For a broader comparison of how these platforms differ, see our platform comparison guide.
Protecting your mental health
Nobody talks about this enough, so I will.
Bug bounty hunting has one of the worst feedback loops of any profession. You can spend an entire week researching a target and come away with nothing. You can find a genuine vulnerability and lose it to a duplicate. You can write a perfect report and have it rejected because the company decided the risk is acceptable. And when you do get paid, the payout might not reflect the hours you invested.
The rejection rate when starting out is brutal. I have spoken with hunters who submitted 20 reports before their first accepted finding. That is not failure. That is the learning curve.
Some things that help:
Track your metrics honestly. Keep a spreadsheet of every report you submit, the outcome, and what you learned. Over time, your acceptance rate will improve. Seeing the trend line go up matters more than any individual report.
Diversify your programs. Do not put all your effort into one program. If your only target rejects a report, it feels catastrophic. If one of your five targets rejects a report, it is a Tuesday.
Set time boundaries. Hunting from 9 PM to 3 AM every night because you feel like you need to make up for rejected reports is a path to burnout. Define your hours and stick to them.
Connect with other hunters. The bug bounty community on Twitter, Discord, and various forums is genuinely supportive. Other hunters understand the frustration in a way that non-hunters never will. Find your people.
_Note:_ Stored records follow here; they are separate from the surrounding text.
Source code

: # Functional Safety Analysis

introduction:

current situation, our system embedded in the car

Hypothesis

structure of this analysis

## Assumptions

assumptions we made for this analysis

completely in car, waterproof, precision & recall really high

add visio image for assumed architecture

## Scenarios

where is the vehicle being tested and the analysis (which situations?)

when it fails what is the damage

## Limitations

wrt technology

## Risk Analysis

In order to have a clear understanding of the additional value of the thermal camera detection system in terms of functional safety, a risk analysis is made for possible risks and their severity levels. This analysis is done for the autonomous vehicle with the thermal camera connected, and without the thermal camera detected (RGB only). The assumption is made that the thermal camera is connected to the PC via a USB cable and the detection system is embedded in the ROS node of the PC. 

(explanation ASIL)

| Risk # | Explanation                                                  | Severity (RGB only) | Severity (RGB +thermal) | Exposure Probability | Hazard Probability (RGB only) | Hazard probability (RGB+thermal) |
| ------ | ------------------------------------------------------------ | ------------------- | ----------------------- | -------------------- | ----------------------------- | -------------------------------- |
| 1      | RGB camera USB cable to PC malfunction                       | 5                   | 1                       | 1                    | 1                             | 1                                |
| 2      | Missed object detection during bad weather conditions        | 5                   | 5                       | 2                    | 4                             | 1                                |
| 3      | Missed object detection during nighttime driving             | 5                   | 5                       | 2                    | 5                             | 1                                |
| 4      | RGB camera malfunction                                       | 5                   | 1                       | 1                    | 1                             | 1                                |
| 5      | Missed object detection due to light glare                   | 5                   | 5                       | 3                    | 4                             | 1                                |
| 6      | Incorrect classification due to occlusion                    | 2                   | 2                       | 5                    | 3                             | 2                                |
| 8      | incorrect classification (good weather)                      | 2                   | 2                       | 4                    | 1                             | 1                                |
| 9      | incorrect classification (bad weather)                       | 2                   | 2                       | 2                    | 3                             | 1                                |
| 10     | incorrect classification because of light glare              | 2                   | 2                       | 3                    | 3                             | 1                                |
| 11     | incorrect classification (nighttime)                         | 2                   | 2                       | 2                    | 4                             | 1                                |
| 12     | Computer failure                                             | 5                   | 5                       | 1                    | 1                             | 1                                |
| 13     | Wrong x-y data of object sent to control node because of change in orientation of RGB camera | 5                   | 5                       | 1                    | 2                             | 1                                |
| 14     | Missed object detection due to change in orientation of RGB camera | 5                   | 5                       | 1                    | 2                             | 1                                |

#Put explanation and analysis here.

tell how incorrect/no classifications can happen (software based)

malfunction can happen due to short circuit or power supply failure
Remember that rejection is information, not judgment. A rejected report tells you something about the program’s priorities, the target’s architecture, or your own methodology. Extract the lesson and move forward.
Building a sustainable career in bug bounties means treating yourself like an athlete in a long season. Individual losses do not define you. Your trajectory over months and years is what matters. For more on setting realistic expectations, read our guide on what hunters actually earn and our advice on building your reputation over time.
Summary
Duplicates, rejections, and severity disputes are not obstacles to bug bounty hunting. They are bug bounty hunting. The hunters who succeed long-term are not the ones who avoid rejection. They are the ones who process it quickly, learn from it, and keep submitting.
Check scope before you test. Research the target’s history before you report. Build severity arguments on evidence, not feelings. Use platform mediation when it is warranted. And take care of yourself along the way.